Am Montag hatten im Zentrum von Budapest mehrere Tausend Bürger gegen das Gesetz demonstriert. Sie sehen darin eine Einschränkung der Kunstfreiheit. Mehr als 50.000 Menschen unterzeichneten eine Online-Petition gegen das Gesetz. Theatermacher verglichen die geplanten Maßnahmen mit der Zensur während des Kommunismus.

Reaktion auf Wahlschlappe oder Missbrauchsskandal?

Kritiker bewerten das Gesetz als Reaktion der Regierung von Ministerpräsident Viktor Orbán auf die Kommunalwahlen im Oktober, bei denen Orbáns Fidesz-Partei die Hauptstadt Budapest und zehn weitere Städte an die Opposition verloren hatte.

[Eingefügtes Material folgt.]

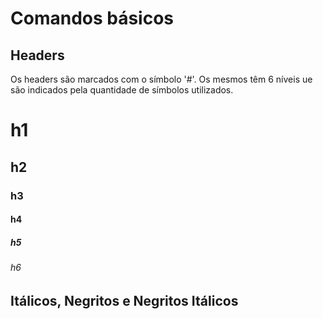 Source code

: # Comandos básicos

## Headers

Os headers são marcados com o símbolo '#'. Os mesmos têm 6 níveis ue são indicados pela quantidade de símbolos utilizados.

# h1

## h2

### h3

#### h4

##### h5

###### h6

## Itálicos, Negritos e Negritos Itálicos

Die Regierung argumentiert hingegen, die Strukturreformen seien eine Reaktion auf einen Missbrauchsskandal in einem beliebten Budapester Theater.

Innerhalb der EU steht Orbans Fidesz-Partei wegen eines Rechtsstaatlichkeitsverfahrens unter Druck. Im äußersten Fall droht dem EU-Mitgliedsland der Entzug der Stimmrechte. Kritiker werfen Orbán vor, die Demokratie abzubauen und zunehmend autoritär zu regieren. Unter anderem schränkte er die Medienvielfalt ein, beseitigte die Autonomie der Universitäten und der Akademie der Wissenschaften und spielte Teile der Volkswirtschaft Oligarchen zu.